Count each line below that has "RotationMaxBytes" anywhere in it. Answer with the total alone.

*** Dataset Section Begins ***

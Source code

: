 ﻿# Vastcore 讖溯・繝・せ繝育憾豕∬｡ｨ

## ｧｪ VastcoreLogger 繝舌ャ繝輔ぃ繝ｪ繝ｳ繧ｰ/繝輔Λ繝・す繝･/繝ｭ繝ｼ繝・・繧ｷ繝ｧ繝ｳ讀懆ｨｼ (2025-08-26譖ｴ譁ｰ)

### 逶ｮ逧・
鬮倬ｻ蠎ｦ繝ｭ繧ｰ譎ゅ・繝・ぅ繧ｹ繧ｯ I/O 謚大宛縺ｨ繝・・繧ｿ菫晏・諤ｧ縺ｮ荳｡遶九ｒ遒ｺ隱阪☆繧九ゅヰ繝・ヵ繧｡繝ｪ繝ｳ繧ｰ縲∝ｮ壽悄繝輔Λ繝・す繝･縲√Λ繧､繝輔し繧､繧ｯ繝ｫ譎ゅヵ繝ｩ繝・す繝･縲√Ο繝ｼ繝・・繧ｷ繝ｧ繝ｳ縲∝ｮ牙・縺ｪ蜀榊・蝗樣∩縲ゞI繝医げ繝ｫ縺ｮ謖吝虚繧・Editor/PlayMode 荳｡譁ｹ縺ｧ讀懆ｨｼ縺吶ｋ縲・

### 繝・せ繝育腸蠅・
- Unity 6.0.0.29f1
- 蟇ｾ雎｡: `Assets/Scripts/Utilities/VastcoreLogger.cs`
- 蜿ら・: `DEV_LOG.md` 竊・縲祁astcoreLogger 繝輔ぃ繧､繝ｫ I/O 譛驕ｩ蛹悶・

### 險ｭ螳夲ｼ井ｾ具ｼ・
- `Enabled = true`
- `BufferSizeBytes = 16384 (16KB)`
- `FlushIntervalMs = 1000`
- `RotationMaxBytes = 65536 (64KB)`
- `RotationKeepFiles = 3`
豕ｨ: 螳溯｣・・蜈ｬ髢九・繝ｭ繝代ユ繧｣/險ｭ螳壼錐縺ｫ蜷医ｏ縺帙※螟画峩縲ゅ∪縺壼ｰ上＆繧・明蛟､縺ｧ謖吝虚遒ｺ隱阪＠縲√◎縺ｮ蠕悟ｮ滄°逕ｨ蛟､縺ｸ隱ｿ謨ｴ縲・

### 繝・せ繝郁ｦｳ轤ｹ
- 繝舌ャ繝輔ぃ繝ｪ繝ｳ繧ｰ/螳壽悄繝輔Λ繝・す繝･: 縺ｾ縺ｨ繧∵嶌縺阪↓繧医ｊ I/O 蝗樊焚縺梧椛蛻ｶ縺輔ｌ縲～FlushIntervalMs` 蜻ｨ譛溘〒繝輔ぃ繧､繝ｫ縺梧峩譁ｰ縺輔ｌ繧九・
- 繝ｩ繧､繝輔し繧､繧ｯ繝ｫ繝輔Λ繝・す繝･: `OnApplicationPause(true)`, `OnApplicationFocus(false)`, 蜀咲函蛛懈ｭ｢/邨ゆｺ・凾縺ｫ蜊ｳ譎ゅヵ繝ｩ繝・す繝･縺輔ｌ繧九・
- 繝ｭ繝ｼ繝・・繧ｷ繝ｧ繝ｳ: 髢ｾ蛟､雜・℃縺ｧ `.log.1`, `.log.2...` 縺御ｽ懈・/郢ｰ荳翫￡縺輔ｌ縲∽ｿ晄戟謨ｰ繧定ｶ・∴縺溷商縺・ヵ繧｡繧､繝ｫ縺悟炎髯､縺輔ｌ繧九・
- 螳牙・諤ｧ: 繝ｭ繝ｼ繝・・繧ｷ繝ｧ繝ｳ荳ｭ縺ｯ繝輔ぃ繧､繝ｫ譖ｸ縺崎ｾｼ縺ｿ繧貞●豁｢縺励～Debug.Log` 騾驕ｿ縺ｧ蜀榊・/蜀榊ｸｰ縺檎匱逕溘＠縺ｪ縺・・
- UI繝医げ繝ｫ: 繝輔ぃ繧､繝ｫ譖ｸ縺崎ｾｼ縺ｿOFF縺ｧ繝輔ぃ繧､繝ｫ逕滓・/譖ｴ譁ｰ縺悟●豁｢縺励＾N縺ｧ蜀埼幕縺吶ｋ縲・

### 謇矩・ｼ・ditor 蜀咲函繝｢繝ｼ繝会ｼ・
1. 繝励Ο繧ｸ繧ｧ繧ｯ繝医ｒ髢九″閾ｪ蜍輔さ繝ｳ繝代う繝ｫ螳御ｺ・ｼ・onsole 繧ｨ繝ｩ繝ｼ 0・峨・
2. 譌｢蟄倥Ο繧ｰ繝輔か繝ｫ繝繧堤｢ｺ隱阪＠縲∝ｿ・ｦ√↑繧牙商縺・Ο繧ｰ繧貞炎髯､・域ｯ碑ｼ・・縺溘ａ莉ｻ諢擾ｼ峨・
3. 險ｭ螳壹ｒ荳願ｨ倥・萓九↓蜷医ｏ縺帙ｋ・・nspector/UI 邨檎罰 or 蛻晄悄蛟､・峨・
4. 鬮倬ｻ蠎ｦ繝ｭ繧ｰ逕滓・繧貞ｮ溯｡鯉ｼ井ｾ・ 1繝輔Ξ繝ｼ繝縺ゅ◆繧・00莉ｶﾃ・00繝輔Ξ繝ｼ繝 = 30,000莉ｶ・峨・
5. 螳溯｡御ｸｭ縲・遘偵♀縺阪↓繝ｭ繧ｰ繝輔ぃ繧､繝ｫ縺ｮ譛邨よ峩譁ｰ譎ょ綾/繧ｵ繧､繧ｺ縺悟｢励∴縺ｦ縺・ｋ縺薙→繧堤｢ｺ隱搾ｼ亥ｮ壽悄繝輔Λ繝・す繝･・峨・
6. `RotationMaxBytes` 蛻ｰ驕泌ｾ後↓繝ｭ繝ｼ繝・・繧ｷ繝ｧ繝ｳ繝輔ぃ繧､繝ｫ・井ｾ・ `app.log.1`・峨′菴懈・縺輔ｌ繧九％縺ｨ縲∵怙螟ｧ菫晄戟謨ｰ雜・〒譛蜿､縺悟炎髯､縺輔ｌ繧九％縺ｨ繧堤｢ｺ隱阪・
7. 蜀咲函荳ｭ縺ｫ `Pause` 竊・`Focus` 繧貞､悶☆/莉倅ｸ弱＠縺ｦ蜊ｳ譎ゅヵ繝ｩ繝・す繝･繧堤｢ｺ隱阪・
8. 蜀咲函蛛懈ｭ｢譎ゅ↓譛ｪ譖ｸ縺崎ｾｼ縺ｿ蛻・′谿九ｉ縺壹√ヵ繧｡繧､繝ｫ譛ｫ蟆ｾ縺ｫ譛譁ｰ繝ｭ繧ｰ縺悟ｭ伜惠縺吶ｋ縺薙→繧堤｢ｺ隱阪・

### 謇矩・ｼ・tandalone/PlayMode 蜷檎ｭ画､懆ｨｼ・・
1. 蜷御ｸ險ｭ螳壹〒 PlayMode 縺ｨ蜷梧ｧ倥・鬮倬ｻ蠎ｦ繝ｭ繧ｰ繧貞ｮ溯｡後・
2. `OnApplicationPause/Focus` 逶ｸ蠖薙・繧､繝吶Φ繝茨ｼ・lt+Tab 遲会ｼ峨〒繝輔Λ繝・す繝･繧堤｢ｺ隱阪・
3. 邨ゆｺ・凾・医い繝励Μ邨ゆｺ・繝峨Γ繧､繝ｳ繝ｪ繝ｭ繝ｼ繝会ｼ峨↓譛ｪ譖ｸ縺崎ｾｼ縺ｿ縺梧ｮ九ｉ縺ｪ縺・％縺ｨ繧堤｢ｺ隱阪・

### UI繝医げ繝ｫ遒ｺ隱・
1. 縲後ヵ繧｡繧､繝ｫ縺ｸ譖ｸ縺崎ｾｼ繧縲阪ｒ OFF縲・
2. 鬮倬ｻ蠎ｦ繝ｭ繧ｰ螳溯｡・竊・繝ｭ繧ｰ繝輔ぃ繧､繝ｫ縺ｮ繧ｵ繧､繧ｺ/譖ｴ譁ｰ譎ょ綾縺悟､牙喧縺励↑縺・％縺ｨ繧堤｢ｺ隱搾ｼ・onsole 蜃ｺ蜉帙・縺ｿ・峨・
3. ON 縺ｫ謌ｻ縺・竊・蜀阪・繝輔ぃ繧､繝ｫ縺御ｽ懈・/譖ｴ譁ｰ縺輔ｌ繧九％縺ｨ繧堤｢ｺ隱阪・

*** Dataset Section Ends ***

▶ [Your solution] 2